La
tarde del 21 de junio Juan Pablo II llegó a Cracovia, donde le esperaba, en vez
del papamóvil, un coche cerrado, pero él lo rechazó, prefirió subir a un autobús, en el que cruzó las
calles de la ciudad. Una vez en el episcopado, y ya sentado a la mesa, tuvo que
interrumpir la cena para asomarse a la ventana y hablar a los miles de jóvenes
que se habían congregado para saludarlo. También entonces alguien del séquito
papal manifestó su preocupación, argumentando que hubiera sido preferible una
actitud más «contenida».
Al día siguiente, dos millones de personas acudieron al Blonie para asistir a la beatificación de dos grandes figuras polacas: el padre Rafael Kalinowski, carmelita descalzo, y fray AlbertoChmielowski, apóstol entre la gente más humilde, fundador de la orden de los Albertinos. Al final de la misa, mientas la multitud se iba dispersando lentamente, asomaron las banderas de Solidaridad. Aparecieron los helicópteros que, volando a baja altura, pensaban (equivocadamente) que asustarían a la gente, obligándola a echar a correr hacia sus casas. Pero todo se desarrollo con absoluta tranquilidad, ordenadamente, justo como quería el Santo Padre, sin dejar el más mínimo resquicio a las provocaciones.
Para el Santo Padre, si se me permite interpretar su pensamiento, el general era un hombre dotado de inteligencia y de cultura. Demostraba también un cierto patriotismo. Pero, hablando en términos políticos, se inclinaba hacia el este, no hacia el oeste. Para Jaruzelski, todo lo concerniente al futuro de Polonia, cualquier posible solución, pasaba por Moscú, nunca por Occidente.
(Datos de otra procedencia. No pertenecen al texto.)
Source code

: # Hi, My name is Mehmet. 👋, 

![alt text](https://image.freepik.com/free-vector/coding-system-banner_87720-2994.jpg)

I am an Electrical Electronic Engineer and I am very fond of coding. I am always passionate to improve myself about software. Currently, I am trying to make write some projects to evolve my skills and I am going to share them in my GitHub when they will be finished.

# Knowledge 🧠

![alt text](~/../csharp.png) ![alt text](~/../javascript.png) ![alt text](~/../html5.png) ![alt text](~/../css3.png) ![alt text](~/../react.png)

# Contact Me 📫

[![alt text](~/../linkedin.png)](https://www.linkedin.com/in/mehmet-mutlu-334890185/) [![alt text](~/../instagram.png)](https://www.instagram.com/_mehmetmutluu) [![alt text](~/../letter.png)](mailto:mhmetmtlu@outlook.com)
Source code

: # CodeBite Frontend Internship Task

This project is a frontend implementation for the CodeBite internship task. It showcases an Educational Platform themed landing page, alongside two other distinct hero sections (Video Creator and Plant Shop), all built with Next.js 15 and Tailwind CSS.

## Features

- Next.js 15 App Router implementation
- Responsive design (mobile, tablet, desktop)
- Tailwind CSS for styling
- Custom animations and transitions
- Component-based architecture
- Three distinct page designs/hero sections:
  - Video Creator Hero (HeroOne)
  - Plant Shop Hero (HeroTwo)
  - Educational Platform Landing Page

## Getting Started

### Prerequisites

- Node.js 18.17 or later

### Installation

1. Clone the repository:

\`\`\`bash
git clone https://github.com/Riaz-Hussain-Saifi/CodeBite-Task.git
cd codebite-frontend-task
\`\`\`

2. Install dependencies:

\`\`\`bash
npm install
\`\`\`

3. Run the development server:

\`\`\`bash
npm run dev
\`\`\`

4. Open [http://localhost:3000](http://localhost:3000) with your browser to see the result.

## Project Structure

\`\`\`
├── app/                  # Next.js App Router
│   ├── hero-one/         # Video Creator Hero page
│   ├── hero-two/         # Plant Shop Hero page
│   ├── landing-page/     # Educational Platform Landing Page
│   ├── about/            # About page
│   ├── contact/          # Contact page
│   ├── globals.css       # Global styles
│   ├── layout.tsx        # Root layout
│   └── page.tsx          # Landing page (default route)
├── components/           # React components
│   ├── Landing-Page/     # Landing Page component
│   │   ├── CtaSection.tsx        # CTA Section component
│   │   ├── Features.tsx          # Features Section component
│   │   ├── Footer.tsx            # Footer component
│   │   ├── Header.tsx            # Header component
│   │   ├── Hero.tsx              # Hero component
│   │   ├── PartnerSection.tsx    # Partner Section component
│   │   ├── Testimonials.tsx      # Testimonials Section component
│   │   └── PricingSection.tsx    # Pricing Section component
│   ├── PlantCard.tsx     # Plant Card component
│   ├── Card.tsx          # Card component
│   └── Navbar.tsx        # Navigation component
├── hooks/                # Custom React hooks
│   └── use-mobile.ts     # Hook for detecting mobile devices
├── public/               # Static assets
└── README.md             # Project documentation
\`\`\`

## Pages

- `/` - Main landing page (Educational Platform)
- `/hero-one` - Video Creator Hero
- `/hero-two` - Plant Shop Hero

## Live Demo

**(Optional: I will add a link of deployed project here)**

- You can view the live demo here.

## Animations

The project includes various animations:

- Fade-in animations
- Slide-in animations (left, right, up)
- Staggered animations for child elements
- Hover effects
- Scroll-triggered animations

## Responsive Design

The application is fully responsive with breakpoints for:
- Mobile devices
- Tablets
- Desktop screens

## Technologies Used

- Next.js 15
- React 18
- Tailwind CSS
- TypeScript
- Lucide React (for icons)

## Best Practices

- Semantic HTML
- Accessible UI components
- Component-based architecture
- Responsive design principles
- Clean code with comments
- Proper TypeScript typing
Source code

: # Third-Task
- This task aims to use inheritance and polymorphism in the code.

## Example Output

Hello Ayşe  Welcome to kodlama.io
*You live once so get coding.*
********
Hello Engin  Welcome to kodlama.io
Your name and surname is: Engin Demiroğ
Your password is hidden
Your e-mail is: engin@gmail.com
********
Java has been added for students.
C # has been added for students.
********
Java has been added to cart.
Por fin, la mañana del 23 de junio, después de haberlo mantenido en secreto hasta el último momento, se produjo el encuentro del Papa con Lech Walesa, trasladado en helicóptero junto a su mujer y cuatro de sus hijos. El lugar del encuentro (elegido por el régimen por su «inaccesibilidad» era un refugio de montaña en las inmediaciones de Zakopane, a los pies de los montes Tatra. Todo había sido preparado ad hoc por los servicios de seguridad; habían diseminado micrófonos por el salón y los camareros habían sido sustituidos por sus propios hombres, especialistas en ese sector.
La
puesta en escena, sin embargo, era tan evidente que el Santo Padre lo advirtió
enseguida. Se llevó a Walesa afuera, al pasillo, y lo invitó a sentarse allí,
en un banco. Quizás también allí había micros, pero de todas formas, si los
escuchaban no pasaba nada. No había ningún problema.
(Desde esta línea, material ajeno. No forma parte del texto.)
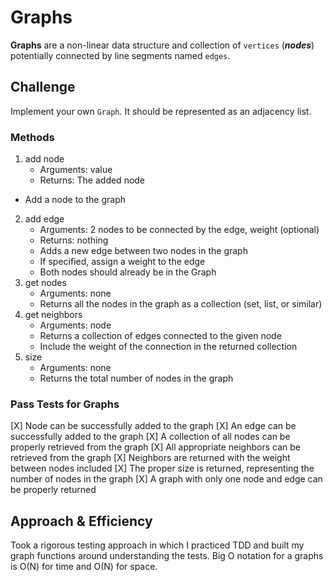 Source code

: # Graphs

**Graphs** are a non-linear data structure and collection of `vertices` (***nodes***) potentially connected by line segments named `edges`.


## Challenge

Implement your own `Graph`. It should be represented as an adjacency list.

### Methods
1. add node
   - Arguments: value
   - Returns: The added node
- Add a node to the graph
2. add edge
   - Arguments: 2 nodes to be connected by the edge, weight (optional)
   - Returns: nothing
   - Adds a new edge between two nodes in the graph
   - If specified, assign a weight to the edge
   - Both nodes should already be in the Graph
3. get nodes
   - Arguments: none
   - Returns all the nodes in the graph as a collection (set, list, or similar)
4. get neighbors
   - Arguments: node
   - Returns a collection of edges connected to the given node
   - Include the weight of the connection in the returned collection
5. size
   - Arguments: none
   - Returns the total number of nodes in the graph

### Pass Tests for Graphs

[X] Node can be successfully added to the graph
[X] An edge can be successfully added to the graph
[X] A collection of all nodes can be properly retrieved from the graph
[X] All appropriate neighbors can be retrieved from the graph
[X] Neighbors are returned with the weight between nodes included
[X] The proper size is returned, representing the number of nodes in the graph
[X] A graph with only one node and edge can be properly returned

## Approach & Efficiency

Took a rigorous testing approach in which I practiced TDD and built my graph functions around understanding the tests.
Big O notation for a graphs is O(N) for time and O(N) for space.


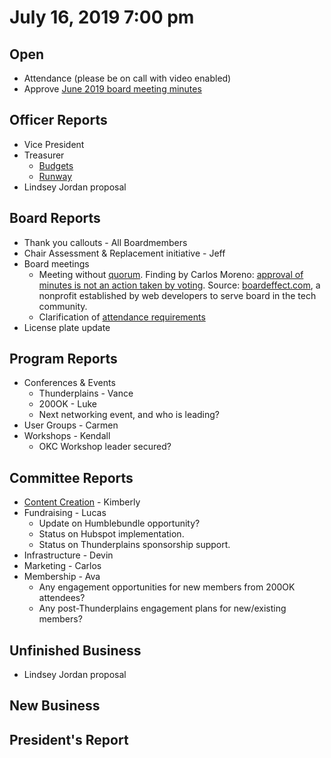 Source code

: # July 16, 2019 7:00 pm

## Open
* Attendance (please be on call with video enabled)
* Approve [June 2019 board meeting minutes](https://github.com/techlahoma/board_meetings/blob/master/2019/06_june_minutes.md)

## Officer Reports
* Vice President
* Treasurer
    - [Budgets](https://docs.google.com/spreadsheets/d/1tw-q8jl-9VMMZ2OmxKM6sCq0A82pPU8yLPMsnaI-DGE/edit?usp=sharing)
    - [Runway](https://docs.google.com/spreadsheets/d/1BdSo4lCJLIDFu0a3EfQ3AWu2wgmotYP-qIzIDC4PXsk/edit?usp=sharing)
* Lindsey Jordan proposal

## Board Reports
* Thank you callouts - All Boardmembers
* Chair Assessment & Replacement initiative - Jeff
* Board meetings 
  * Meeting without [quorum](https://github.com/techlahoma/legal/blob/master/bylaws/bylaws.md#meetings-of-the-board-of-directors). Finding by Carlos Moreno: [approval of minutes is not an action taken by voting](https://docs.google.com/document/d/1oOaorIR1-AnBxtuG8VKLRpuhShWN0Wwceke9dgiugUk/edit?usp=sharing). Source: [boardeffect.com](http://boardeffect.com), a nonprofit established by web developers to serve board in the tech community.
  * Clarification of [attendance requirements](https://github.com/techlahoma/legal/blob/master/bylaws/Exhibit_B_Direct_Qual.md#qualifications)
* License plate update

## Program Reports
* Conferences & Events 
  * Thunderplains - Vance
  * 200OK - Luke
  * Next networking event, and who is leading?
* User Groups - Carmen
* Workshops - Kendall
  * OKC Workshop leader secured?

## Committee Reports
* [Content Creation](https://github.com/techlahoma/board_meetings/blob/master/2019/attachments/07_content_creation.md) - Kimberly
* Fundraising - Lucas 
  * Update on Humblebundle opportunity?
  * Status on Hubspot implementation.
  * Status on Thunderplains sponsorship support.
* Infrastructure - Devin
* Marketing - Carlos
* Membership - Ava
  * Any engagement opportunities for new members from 200OK attendees?
  * Any post-Thunderplains engagement plans for new/existing members?

## Unfinished Business
* Lindsey Jordan proposal

## New Business

## President's Report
En esos momentos lo de menos eran los discursos, las palabras; lo importante era el hecho en sí, el gesto. Era importante que Juan Pablo II estuviera allí y que se estuviese entrevistando con Walesa. «Solo quiero decirle una cosa: que rezo a diario por usted.». Es decir rezaba a diario por Walesa y por todas las mujeres y los hombres de Solidaridad. Para demostrar a todo el mundo, y sobre todo a los jefes comunistas, que el movimiento estaba vivo y que no constituirá en absoluto un capítulo cerrado.
Aquel viaje terminó con una anécdota peculiar. El presidente del Consejo de Estado, Jablonski, le dijo en privado a Juan Pablo II: «A su llegada, le hemos saludado como el Papa de la paz; dentro de cuatro años saludaremos al Papa de la reconciliación» No se hasta qué punto el general Jaruzelski compartía ese punto de vista.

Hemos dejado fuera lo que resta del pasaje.